*EXERCISE*: Through the end of the data below, output every line exactly, beginning with the line that contains "- Request review from team members".

*RECORDS TO USE*:

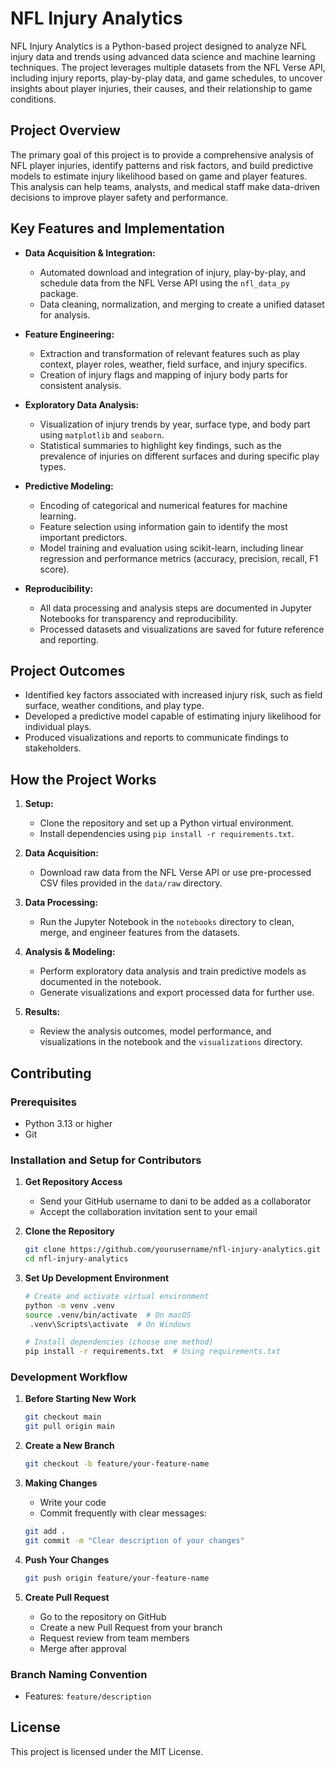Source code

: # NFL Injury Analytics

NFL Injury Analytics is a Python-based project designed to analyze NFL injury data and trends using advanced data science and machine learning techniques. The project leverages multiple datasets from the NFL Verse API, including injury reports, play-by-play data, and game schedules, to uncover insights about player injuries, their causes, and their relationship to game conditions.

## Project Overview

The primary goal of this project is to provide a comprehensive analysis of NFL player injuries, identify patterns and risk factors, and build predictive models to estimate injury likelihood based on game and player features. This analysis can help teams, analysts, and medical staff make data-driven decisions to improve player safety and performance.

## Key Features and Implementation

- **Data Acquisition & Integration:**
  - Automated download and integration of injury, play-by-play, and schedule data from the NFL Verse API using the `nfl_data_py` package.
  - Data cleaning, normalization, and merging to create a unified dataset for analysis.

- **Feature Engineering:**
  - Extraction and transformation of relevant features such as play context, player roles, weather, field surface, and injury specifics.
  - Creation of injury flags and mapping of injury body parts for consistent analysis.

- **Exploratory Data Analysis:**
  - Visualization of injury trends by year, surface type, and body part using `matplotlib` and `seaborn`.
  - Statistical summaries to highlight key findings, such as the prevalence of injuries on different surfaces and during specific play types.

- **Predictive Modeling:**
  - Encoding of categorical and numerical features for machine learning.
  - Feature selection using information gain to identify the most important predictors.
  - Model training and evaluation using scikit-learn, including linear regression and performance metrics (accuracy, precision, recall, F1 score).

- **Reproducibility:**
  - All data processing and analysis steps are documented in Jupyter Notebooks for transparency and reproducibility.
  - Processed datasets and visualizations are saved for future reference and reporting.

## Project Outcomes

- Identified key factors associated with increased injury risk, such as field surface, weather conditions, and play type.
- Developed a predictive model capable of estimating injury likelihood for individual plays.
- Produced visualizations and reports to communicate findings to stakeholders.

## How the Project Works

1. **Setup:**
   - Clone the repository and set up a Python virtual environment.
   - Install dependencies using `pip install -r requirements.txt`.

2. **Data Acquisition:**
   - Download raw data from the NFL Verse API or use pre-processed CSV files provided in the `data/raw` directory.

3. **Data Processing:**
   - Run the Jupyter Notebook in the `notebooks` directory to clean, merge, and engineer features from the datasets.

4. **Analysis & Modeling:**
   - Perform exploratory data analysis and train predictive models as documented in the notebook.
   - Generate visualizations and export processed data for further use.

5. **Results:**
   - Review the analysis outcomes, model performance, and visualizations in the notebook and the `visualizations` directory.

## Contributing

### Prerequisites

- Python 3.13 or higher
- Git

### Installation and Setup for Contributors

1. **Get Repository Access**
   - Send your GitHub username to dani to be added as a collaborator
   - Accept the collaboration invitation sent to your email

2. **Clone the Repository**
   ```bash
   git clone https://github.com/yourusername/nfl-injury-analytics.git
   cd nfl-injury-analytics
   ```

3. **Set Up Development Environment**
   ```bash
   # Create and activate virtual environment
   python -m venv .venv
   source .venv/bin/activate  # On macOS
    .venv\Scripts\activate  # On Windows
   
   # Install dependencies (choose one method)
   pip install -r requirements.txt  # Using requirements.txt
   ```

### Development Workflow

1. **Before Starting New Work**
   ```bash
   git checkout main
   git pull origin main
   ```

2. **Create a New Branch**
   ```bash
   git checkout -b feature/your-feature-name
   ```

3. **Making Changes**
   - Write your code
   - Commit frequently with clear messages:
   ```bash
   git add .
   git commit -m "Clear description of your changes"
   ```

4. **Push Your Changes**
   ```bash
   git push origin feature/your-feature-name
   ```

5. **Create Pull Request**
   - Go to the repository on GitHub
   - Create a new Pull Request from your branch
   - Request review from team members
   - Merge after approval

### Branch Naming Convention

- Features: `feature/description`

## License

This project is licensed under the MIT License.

*RESULT OF THE TASK*:
   - Request review from team members
   - Merge after approval

### Branch Naming Convention

- Features: `feature/description`

## License

This project is licensed under the MIT License.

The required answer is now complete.